**Exercise data**
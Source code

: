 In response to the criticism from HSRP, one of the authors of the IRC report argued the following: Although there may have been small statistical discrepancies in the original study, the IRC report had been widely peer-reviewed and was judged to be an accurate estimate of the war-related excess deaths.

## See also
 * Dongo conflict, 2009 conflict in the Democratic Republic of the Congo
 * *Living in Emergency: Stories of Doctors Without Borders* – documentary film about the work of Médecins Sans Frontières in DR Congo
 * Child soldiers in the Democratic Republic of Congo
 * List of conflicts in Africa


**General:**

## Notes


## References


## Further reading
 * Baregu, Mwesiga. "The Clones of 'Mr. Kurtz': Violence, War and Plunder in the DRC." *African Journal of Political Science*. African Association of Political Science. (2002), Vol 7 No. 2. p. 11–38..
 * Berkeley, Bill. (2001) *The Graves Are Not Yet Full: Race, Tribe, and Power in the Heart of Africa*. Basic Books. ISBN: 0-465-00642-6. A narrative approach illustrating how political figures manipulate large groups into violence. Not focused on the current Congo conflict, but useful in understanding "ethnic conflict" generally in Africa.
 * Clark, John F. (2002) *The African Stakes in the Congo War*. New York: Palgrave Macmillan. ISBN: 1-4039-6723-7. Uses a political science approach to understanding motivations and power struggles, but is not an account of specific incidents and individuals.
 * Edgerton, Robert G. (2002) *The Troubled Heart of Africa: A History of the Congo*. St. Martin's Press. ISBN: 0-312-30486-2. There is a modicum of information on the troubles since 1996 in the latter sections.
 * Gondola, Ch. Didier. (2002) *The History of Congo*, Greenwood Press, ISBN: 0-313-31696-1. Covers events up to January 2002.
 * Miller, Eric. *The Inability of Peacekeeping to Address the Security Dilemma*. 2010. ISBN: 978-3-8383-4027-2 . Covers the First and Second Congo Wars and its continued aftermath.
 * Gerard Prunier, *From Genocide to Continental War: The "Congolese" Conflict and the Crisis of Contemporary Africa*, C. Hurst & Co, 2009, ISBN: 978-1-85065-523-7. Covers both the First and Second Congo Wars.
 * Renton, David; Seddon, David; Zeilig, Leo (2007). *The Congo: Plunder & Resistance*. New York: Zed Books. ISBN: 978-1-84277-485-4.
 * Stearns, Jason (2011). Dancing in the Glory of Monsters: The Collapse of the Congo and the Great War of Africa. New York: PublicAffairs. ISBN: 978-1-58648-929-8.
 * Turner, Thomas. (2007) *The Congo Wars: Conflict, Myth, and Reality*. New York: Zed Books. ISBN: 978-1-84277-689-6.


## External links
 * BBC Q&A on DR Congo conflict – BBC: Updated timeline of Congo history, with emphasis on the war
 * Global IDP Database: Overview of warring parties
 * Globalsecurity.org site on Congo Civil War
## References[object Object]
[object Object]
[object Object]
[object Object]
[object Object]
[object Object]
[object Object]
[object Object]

**What is being asked**
Show the data once more, exactly as it was written.

**Final answer**
Source code

: In response to the criticism from HSRP, one of the authors of the IRC report argued the following: Although there may have been small statistical discrepancies in the original study, the IRC report had been widely peer-reviewed and was judged to be an accurate estimate of the war-related excess deaths.

## See also
 * Dongo conflict, 2009 conflict in the Democratic Republic of the Congo
 * *Living in Emergency: Stories of Doctors Without Borders* – documentary film about the work of Médecins Sans Frontières in DR Congo
 * Child soldiers in the Democratic Republic of Congo
 * List of conflicts in Africa


**General:**

## Notes


## References


## Further reading
 * Baregu, Mwesiga. "The Clones of 'Mr. Kurtz': Violence, War and Plunder in the DRC." *African Journal of Political Science*. African Association of Political Science. (2002), Vol 7 No. 2. p. 11–38..
 * Berkeley, Bill. (2001) *The Graves Are Not Yet Full: Race, Tribe, and Power in the Heart of Africa*. Basic Books. ISBN: 0-465-00642-6. A narrative approach illustrating how political figures manipulate large groups into violence. Not focused on the current Congo conflict, but useful in understanding "ethnic conflict" generally in Africa.
 * Clark, John F. (2002) *The African Stakes in the Congo War*. New York: Palgrave Macmillan. ISBN: 1-4039-6723-7. Uses a political science approach to understanding motivations and power struggles, but is not an account of specific incidents and individuals.
 * Edgerton, Robert G. (2002) *The Troubled Heart of Africa: A History of the Congo*. St. Martin's Press. ISBN: 0-312-30486-2. There is a modicum of information on the troubles since 1996 in the latter sections.
 * Gondola, Ch. Didier. (2002) *The History of Congo*, Greenwood Press, ISBN: 0-313-31696-1. Covers events up to January 2002.
 * Miller, Eric. *The Inability of Peacekeeping to Address the Security Dilemma*. 2010. ISBN: 978-3-8383-4027-2 . Covers the First and Second Congo Wars and its continued aftermath.
 * Gerard Prunier, *From Genocide to Continental War: The "Congolese" Conflict and the Crisis of Contemporary Africa*, C. Hurst & Co, 2009, ISBN: 978-1-85065-523-7. Covers both the First and Second Congo Wars.
 * Renton, David; Seddon, David; Zeilig, Leo (2007). *The Congo: Plunder & Resistance*. New York: Zed Books. ISBN: 978-1-84277-485-4.
 * Stearns, Jason (2011). Dancing in the Glory of Monsters: The Collapse of the Congo and the Great War of Africa. New York: PublicAffairs. ISBN: 978-1-58648-929-8.
 * Turner, Thomas. (2007) *The Congo Wars: Conflict, Myth, and Reality*. New York: Zed Books. ISBN: 978-1-84277-689-6.


## External links
 * BBC Q&A on DR Congo conflict – BBC: Updated timeline of Congo history, with emphasis on the war
 * Global IDP Database: Overview of warring parties
 * Globalsecurity.org site on Congo Civil War
## References[object Object]
[object Object]
[object Object]
[object Object]
[object Object]
[object Object]
[object Object]
[object Object]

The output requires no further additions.